Script to get metadata of a PDF

stefcyr · March 1, 2009, 11:32pm

Works great now! You guys are geniuses!

porkozone · March 5, 2009, 6:03pm

mark hunte:

StefanK:

stefcyr:

Hi Mark, your 1st script does exactly what I need, the only thing I’m missing is what I get from your second script “kMDItemEncodingApplications”. I’m getting a result in that field in TextEdit that I would like to get in the 1st script. That’s all I need to get it to be perfect, any idea?

Just add the matadata parameter kMDItemEncodingApplication to the list theListCommand
and a appropriate keyword to the list theList

Thanks Stefank,
And stefcyr, It looks like you did find the bit you where looking for, "kMDItemEncodingApplications " would seems to be the PDF Producer. And the "kMDItemCreator " is actually the Content Creator as porkozone pointed out.

Updated Script
set biglist to {}
set theListCommand to {"kMDItemFSName ", "kMDItemAuthors ", "kMDItemEncodingApplications ", "kMDItemCreator ", "kMDItemTitle ", "kMDItemDescription ", "kMDItemContentCreationDate  "}
set theList to {"File Name = ", "Author = ", "PDF Producer = ", "Content Creator = ", "Title = ", "Description = ", "Content Creation Date = "}
tell application "Finder"
	set SiTem to selection
	repeat with item_a from 1 to number of items in SiTem
		set this_item to item item_a of SiTem as string
		set this_item to POSIX path of this_item
		repeat with item_b from 1 to number of items in theListCommand
			set this_kMDItem to item item_b of theListCommand as string
			set theResult to words of (do shell script "/usr/bin/mdls -name " & this_kMDItem & "-raw -nullMarker None " & quoted form of this_item)
			set this_kMDItemResult to ""
			repeat with item_c from 1 to number of items in theResult
				set this_kMDItemResult to this_kMDItemResult & item item_c of theResult & space as string
			end repeat
			copy item item_b of theList & this_kMDItemResult & return to end of biglist
		end repeat
		set last item of biglist to return as string
	end repeat
end tell
biglist as string

Thanks to all for your input! One thing: the last item in the list does not get pulled for some reason. In the examples above, the kMDItemContentCreationDate is missing from the result. If I put something else as the last item, that one is also missing.

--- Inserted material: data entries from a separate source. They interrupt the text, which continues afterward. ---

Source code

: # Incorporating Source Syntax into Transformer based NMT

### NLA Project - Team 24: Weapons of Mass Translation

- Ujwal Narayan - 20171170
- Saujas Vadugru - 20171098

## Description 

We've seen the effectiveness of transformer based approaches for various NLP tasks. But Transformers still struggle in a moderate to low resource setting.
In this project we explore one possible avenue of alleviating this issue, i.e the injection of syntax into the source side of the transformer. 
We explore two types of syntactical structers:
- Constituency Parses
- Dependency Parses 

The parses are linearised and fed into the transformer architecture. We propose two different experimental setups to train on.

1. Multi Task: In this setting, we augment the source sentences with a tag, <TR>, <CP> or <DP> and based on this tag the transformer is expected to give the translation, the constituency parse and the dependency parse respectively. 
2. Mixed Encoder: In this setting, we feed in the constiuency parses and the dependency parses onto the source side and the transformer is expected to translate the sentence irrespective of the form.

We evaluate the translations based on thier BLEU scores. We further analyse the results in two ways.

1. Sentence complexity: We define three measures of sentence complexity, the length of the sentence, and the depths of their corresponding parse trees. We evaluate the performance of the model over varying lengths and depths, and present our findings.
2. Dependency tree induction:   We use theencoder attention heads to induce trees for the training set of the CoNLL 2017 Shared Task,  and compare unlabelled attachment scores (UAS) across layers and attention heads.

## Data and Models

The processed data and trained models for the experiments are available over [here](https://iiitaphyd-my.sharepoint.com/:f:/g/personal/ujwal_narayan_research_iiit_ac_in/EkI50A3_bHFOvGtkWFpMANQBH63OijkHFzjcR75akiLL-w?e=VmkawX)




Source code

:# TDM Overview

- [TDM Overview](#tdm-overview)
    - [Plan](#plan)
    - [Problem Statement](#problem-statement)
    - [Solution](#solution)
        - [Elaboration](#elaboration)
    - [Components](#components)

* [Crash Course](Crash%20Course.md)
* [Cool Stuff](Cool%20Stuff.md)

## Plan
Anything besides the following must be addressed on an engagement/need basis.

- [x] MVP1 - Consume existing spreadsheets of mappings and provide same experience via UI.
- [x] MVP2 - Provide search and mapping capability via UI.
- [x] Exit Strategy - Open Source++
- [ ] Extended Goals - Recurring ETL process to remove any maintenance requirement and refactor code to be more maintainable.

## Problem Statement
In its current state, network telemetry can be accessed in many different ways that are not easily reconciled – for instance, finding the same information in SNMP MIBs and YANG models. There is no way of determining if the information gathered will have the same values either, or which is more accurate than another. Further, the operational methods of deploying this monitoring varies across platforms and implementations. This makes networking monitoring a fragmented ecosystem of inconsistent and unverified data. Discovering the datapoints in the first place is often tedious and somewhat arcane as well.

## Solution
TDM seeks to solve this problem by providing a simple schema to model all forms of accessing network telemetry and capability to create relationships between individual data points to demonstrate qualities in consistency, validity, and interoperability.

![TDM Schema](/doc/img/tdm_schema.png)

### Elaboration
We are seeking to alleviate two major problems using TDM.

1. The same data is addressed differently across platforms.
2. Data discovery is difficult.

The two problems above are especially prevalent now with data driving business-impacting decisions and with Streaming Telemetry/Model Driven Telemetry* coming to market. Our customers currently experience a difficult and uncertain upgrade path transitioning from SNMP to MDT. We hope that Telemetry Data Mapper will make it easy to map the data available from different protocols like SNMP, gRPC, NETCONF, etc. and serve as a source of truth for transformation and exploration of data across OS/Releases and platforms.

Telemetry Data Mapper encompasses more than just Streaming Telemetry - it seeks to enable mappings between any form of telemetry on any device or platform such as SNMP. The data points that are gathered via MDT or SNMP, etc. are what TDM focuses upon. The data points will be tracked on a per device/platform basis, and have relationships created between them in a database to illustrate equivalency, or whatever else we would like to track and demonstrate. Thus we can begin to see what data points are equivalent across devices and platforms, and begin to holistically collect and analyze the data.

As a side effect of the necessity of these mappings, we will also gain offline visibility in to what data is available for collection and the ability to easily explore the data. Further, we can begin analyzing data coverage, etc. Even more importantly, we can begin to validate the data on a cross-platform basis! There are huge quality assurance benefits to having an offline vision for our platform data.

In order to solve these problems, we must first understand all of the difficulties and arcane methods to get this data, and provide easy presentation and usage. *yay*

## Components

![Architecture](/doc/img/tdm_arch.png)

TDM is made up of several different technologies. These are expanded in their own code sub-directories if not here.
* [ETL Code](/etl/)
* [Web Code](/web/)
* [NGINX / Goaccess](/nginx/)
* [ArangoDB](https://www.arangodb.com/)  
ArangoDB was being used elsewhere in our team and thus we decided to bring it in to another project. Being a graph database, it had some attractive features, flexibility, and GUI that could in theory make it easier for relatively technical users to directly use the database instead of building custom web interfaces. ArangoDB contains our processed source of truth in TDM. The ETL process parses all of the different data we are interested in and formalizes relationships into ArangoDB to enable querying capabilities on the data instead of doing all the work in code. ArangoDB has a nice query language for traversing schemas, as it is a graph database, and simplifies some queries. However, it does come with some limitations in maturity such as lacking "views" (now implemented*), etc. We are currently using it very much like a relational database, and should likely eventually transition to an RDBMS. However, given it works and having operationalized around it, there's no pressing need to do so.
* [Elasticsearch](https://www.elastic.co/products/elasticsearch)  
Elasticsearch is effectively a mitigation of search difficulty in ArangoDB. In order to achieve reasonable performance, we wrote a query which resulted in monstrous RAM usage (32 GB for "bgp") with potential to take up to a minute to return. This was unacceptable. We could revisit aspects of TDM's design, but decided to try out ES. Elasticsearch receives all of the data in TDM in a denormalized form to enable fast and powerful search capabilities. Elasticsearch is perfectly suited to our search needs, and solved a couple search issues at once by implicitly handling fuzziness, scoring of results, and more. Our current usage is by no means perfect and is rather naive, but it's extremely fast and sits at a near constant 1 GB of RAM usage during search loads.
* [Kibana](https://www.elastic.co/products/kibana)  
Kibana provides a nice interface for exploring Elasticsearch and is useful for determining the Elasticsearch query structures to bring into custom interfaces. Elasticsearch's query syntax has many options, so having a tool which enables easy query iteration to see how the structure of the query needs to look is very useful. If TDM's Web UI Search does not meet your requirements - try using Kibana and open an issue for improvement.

porkozone · March 5, 2009, 6:21pm

It looks like this line

set last item of biglist to return as string

is what’s causing it. If I understand correctly, this line is taking whatever the last item is, and replacing it with a return, wiping out the last item in the process. I seem to have removed it successfully without causing other issues, but am curious if there is some reason for this line that I am not seeing?

StefanK · March 5, 2009, 7:05pm

porkozone:

set last item of biglist to return as string
is what’s causing it. If I understand correctly, this line is taking whatever the last item is, and replacing it with a return, wiping out the last item in the process. I seem to have removed it successfully without causing other issues, but am curious if there is some reason for this line that I am not seeing?

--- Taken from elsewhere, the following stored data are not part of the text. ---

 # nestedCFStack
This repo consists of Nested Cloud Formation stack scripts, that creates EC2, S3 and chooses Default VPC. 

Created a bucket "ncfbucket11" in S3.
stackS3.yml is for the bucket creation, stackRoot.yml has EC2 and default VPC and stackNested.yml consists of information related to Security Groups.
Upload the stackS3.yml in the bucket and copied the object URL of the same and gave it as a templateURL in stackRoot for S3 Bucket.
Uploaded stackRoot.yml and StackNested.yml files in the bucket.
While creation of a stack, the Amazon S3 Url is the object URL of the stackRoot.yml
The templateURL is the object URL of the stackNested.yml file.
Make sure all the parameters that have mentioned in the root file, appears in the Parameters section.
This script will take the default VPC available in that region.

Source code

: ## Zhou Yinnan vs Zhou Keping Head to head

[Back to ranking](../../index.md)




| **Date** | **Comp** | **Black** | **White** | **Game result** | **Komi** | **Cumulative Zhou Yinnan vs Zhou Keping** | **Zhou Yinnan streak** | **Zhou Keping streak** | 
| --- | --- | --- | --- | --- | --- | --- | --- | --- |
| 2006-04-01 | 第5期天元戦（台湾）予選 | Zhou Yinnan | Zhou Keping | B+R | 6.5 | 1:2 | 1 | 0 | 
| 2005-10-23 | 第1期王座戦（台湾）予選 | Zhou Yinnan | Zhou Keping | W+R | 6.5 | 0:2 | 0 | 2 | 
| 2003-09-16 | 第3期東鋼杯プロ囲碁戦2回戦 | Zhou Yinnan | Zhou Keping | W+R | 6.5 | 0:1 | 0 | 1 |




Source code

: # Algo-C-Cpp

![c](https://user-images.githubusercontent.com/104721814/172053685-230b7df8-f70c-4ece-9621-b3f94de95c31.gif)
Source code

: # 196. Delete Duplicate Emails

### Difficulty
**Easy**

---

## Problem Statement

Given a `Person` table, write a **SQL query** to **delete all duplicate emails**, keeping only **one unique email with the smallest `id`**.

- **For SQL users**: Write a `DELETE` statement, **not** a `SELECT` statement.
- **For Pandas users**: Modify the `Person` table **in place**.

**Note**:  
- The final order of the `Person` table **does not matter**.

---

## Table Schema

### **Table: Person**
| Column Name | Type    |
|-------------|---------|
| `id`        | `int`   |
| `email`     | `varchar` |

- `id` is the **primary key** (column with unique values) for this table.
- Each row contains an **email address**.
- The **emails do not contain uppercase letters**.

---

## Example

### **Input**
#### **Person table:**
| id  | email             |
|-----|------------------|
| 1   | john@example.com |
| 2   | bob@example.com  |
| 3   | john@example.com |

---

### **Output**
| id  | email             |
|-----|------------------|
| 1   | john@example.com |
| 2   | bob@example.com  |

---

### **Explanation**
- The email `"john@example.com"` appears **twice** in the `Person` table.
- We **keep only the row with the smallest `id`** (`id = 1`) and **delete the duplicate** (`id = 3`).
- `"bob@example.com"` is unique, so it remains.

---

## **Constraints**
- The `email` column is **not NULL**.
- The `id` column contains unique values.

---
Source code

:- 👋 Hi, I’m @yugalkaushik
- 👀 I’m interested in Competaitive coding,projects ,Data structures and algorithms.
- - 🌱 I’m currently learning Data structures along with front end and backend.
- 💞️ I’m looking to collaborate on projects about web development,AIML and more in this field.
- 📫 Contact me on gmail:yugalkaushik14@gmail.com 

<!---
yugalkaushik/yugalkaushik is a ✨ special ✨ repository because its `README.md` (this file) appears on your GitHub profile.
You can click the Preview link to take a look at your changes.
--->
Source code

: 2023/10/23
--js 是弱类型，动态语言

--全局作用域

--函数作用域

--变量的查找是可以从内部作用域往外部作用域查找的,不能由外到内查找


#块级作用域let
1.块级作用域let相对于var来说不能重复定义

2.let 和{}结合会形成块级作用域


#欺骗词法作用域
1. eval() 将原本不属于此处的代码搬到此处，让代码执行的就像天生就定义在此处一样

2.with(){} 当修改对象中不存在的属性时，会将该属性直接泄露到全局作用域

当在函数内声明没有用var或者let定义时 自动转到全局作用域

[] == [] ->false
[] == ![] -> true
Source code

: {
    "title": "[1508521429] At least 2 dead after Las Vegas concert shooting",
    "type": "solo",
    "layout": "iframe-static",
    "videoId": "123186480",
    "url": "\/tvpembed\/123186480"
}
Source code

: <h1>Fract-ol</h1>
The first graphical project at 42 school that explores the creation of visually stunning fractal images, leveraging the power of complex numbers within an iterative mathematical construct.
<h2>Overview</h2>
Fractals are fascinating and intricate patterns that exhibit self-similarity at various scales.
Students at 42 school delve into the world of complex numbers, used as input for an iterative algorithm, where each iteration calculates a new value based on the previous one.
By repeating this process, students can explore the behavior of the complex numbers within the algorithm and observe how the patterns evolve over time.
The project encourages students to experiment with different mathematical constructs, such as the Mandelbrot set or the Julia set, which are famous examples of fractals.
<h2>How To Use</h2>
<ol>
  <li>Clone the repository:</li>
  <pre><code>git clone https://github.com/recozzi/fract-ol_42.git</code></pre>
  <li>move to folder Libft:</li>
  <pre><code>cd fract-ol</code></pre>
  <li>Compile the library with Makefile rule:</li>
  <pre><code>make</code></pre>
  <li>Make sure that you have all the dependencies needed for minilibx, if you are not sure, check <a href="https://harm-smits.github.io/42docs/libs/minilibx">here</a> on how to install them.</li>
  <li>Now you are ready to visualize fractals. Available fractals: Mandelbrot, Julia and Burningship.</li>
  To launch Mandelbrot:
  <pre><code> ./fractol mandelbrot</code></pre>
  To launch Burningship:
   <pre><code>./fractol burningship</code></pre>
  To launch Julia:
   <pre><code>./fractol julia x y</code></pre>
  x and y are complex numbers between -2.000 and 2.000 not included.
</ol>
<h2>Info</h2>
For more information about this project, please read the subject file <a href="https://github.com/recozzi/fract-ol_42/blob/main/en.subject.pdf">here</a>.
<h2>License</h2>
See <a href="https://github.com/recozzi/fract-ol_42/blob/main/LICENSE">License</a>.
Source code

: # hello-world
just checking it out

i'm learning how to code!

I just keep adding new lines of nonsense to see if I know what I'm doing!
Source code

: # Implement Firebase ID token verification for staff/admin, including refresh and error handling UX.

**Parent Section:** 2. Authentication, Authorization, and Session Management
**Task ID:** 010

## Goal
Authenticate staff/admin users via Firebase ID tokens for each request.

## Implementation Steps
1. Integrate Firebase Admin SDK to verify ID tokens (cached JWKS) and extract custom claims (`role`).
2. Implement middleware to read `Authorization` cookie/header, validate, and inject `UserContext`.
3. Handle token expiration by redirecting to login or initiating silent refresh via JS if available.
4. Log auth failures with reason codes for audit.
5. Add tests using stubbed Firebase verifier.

The purpose is obviously to separate the entries with a additional return.
This should kill both birds with one stone

set end of biglist to return

PS: Actually you can omit all as string coercions

mark_hunte · March 5, 2009, 7:49pm

Oops…:rolleyes:

Jeffkr · April 23, 2015, 11:09pm

StefanK,
Your little Foundation Tool CLI IS FANTASTIC!!!

Question.
Not that I actually need this functionality at this point in time. BUT. do have any plans to update this tool so it also includes the “PDF Version”? I only ask because it’s often useful to know if the PDF’s transparency is flattened via a version of 1.3.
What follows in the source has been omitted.